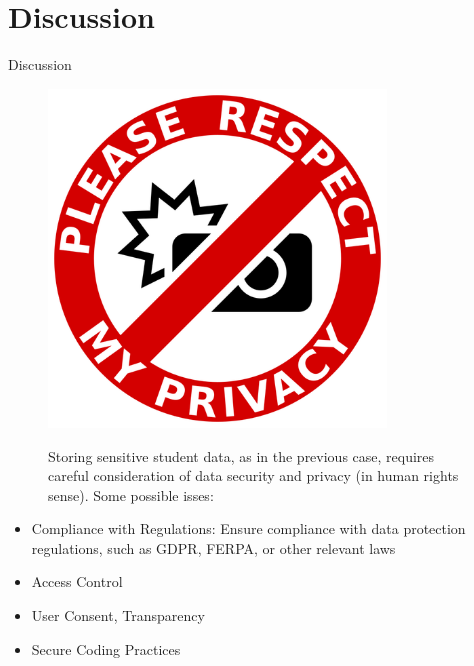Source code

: \section{Discussion}

\begin{frame}{Discussion}

    \begin{figure}
        \centering
        \begin{minipage}{.25\textwidth}
          \centering
          \includegraphics[width=0.8\textwidth]{../../images/privacy.png}
        \end{minipage}%
        \begin{minipage}{.7\textwidth}
            Storing sensitive student data, as in the previous case, requires careful consideration 
            of data security and privacy (in human rights sense). 
            Some possible isses:
        \end{minipage}
    \end{figure}

    \begin{itemize}[<+-|alert@+>]\color{gray}
        \item Compliance with Regulations: Ensure compliance with data protection regulations, such as GDPR, FERPA, or other relevant laws
        \item Access Control
        \item User Consent, Transparency
        \item Secure Coding Practices
    \end{itemize}
    
\end{frame}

###

- EXERCISE OBJECTIVE
For this exercise, transcribe the data exactly but without its pictures.

- RESULT BELOW
Source code

: \section{Discussion}

\begin{frame}{Discussion}

    \begin{figure}
        \centering
        \begin{minipage}{.25\textwidth}
          \centering
          \includegraphics[width=0.8\textwidth]{../../images/privacy.png}
        \end{minipage}%
        \begin{minipage}{.7\textwidth}
            Storing sensitive student data, as in the previous case, requires careful consideration 
            of data security and privacy (in human rights sense). 
            Some possible isses:
        \end{minipage}
    \end{figure}

    \begin{itemize}[<+-|alert@+>]\color{gray}
        \item Compliance with Regulations: Ensure compliance with data protection regulations, such as GDPR, FERPA, or other relevant laws
        \item Access Control
        \item User Consent, Transparency
        \item Secure Coding Practices
    \end{itemize}
    
\end{frame}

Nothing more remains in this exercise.